┌──

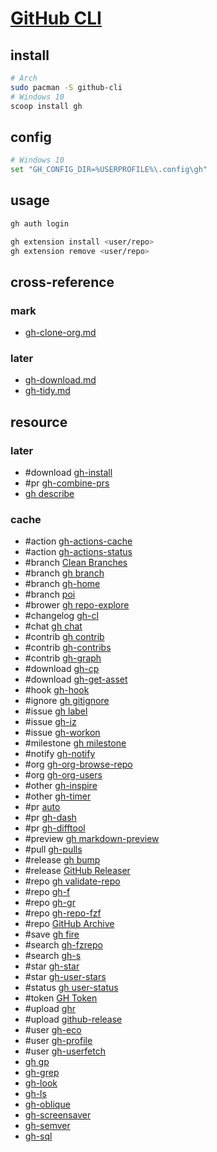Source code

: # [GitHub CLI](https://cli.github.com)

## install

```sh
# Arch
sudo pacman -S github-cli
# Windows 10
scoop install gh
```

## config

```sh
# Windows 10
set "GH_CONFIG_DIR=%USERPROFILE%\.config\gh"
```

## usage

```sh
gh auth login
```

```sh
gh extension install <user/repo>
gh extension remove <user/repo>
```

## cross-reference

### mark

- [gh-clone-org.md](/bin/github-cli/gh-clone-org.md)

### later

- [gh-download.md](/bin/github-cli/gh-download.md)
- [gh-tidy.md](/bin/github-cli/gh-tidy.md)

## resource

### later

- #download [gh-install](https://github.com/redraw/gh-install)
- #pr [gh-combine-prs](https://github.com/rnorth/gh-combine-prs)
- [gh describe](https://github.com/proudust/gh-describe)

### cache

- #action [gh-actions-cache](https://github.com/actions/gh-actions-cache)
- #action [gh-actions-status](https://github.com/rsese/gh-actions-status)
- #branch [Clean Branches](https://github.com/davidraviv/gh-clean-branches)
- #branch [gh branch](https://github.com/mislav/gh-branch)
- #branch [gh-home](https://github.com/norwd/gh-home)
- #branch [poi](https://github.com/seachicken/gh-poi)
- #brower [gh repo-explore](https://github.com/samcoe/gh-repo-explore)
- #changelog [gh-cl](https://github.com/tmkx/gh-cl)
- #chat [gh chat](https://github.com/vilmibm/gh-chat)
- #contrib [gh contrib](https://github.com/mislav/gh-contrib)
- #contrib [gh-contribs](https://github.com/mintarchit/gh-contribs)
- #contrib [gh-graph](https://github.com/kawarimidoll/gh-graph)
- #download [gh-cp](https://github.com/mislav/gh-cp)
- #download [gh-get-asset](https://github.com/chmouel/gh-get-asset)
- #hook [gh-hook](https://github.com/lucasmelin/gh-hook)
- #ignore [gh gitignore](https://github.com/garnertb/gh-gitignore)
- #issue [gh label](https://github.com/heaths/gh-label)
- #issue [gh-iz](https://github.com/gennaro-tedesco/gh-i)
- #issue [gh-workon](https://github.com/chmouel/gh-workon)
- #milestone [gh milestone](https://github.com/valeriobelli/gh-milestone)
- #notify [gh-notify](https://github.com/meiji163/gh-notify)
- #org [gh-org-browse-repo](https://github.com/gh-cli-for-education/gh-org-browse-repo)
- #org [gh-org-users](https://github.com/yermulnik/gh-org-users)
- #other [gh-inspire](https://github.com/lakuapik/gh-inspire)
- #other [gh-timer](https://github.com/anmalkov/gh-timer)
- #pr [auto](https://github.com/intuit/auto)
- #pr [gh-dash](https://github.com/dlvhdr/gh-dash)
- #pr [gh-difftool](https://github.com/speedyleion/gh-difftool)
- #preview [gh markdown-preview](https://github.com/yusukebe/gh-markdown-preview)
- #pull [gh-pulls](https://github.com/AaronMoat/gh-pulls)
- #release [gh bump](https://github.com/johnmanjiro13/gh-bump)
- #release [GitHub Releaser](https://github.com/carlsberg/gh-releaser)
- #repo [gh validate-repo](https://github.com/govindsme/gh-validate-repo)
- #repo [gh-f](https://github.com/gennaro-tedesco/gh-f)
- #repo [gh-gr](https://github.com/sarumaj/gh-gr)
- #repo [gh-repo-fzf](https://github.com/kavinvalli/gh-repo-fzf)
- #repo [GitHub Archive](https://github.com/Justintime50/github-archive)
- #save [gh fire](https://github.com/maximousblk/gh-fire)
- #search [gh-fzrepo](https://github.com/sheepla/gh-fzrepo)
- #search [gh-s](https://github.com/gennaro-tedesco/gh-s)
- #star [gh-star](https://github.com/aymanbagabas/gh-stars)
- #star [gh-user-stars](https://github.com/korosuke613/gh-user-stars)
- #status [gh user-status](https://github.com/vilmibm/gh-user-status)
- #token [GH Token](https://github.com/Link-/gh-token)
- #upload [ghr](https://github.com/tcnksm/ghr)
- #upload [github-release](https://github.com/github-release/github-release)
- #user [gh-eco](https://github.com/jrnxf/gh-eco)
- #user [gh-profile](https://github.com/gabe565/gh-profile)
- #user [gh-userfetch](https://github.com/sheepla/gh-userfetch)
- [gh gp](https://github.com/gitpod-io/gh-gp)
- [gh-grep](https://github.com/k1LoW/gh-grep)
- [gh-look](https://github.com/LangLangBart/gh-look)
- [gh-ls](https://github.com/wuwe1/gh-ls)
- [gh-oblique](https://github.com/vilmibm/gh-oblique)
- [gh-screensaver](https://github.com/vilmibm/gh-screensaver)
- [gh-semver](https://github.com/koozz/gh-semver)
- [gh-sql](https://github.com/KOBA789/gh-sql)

└──

§ WHAT YOU WILL DO
Write out the whole listing above exactly; do not include the pictures.

§ SOLUTION
Source code

: # [GitHub CLI](https://cli.github.com)

## install

```sh
# Arch
sudo pacman -S github-cli
# Windows 10
scoop install gh
```

## config

```sh
# Windows 10
set "GH_CONFIG_DIR=%USERPROFILE%\.config\gh"
```

## usage

```sh
gh auth login
```

```sh
gh extension install <user/repo>
gh extension remove <user/repo>
```

## cross-reference

### mark

- [gh-clone-org.md](/bin/github-cli/gh-clone-org.md)

### later

- [gh-download.md](/bin/github-cli/gh-download.md)
- [gh-tidy.md](/bin/github-cli/gh-tidy.md)

## resource

### later

- #download [gh-install](https://github.com/redraw/gh-install)
- #pr [gh-combine-prs](https://github.com/rnorth/gh-combine-prs)
- [gh describe](https://github.com/proudust/gh-describe)

### cache

- #action [gh-actions-cache](https://github.com/actions/gh-actions-cache)
- #action [gh-actions-status](https://github.com/rsese/gh-actions-status)
- #branch [Clean Branches](https://github.com/davidraviv/gh-clean-branches)
- #branch [gh branch](https://github.com/mislav/gh-branch)
- #branch [gh-home](https://github.com/norwd/gh-home)
- #branch [poi](https://github.com/seachicken/gh-poi)
- #brower [gh repo-explore](https://github.com/samcoe/gh-repo-explore)
- #changelog [gh-cl](https://github.com/tmkx/gh-cl)
- #chat [gh chat](https://github.com/vilmibm/gh-chat)
- #contrib [gh contrib](https://github.com/mislav/gh-contrib)
- #contrib [gh-contribs](https://github.com/mintarchit/gh-contribs)
- #contrib [gh-graph](https://github.com/kawarimidoll/gh-graph)
- #download [gh-cp](https://github.com/mislav/gh-cp)
- #download [gh-get-asset](https://github.com/chmouel/gh-get-asset)
- #hook [gh-hook](https://github.com/lucasmelin/gh-hook)
- #ignore [gh gitignore](https://github.com/garnertb/gh-gitignore)
- #issue [gh label](https://github.com/heaths/gh-label)
- #issue [gh-iz](https://github.com/gennaro-tedesco/gh-i)
- #issue [gh-workon](https://github.com/chmouel/gh-workon)
- #milestone [gh milestone](https://github.com/valeriobelli/gh-milestone)
- #notify [gh-notify](https://github.com/meiji163/gh-notify)
- #org [gh-org-browse-repo](https://github.com/gh-cli-for-education/gh-org-browse-repo)
- #org [gh-org-users](https://github.com/yermulnik/gh-org-users)
- #other [gh-inspire](https://github.com/lakuapik/gh-inspire)
- #other [gh-timer](https://github.com/anmalkov/gh-timer)
- #pr [auto](https://github.com/intuit/auto)
- #pr [gh-dash](https://github.com/dlvhdr/gh-dash)
- #pr [gh-difftool](https://github.com/speedyleion/gh-difftool)
- #preview [gh markdown-preview](https://github.com/yusukebe/gh-markdown-preview)
- #pull [gh-pulls](https://github.com/AaronMoat/gh-pulls)
- #release [gh bump](https://github.com/johnmanjiro13/gh-bump)
- #release [GitHub Releaser](https://github.com/carlsberg/gh-releaser)
- #repo [gh validate-repo](https://github.com/govindsme/gh-validate-repo)
- #repo [gh-f](https://github.com/gennaro-tedesco/gh-f)
- #repo [gh-gr](https://github.com/sarumaj/gh-gr)
- #repo [gh-repo-fzf](https://github.com/kavinvalli/gh-repo-fzf)
- #repo [GitHub Archive](https://github.com/Justintime50/github-archive)
- #save [gh fire](https://github.com/maximousblk/gh-fire)
- #search [gh-fzrepo](https://github.com/sheepla/gh-fzrepo)
- #search [gh-s](https://github.com/gennaro-tedesco/gh-s)
- #star [gh-star](https://github.com/aymanbagabas/gh-stars)
- #star [gh-user-stars](https://github.com/korosuke613/gh-user-stars)
- #status [gh user-status](https://github.com/vilmibm/gh-user-status)
- #token [GH Token](https://github.com/Link-/gh-token)
- #upload [ghr](https://github.com/tcnksm/ghr)
- #upload [github-release](https://github.com/github-release/github-release)
- #user [gh-eco](https://github.com/jrnxf/gh-eco)
- #user [gh-profile](https://github.com/gabe565/gh-profile)
- #user [gh-userfetch](https://github.com/sheepla/gh-userfetch)
- [gh gp](https://github.com/gitpod-io/gh-gp)
- [gh-grep](https://github.com/k1LoW/gh-grep)
- [gh-look](https://github.com/LangLangBart/gh-look)
- [gh-ls](https://github.com/wuwe1/gh-ls)
- [gh-oblique](https://github.com/vilmibm/gh-oblique)
- [gh-screensaver](https://github.com/vilmibm/gh-screensaver)
- [gh-semver](https://github.com/koozz/gh-semver)
- [gh-sql](https://github.com/KOBA789/gh-sql)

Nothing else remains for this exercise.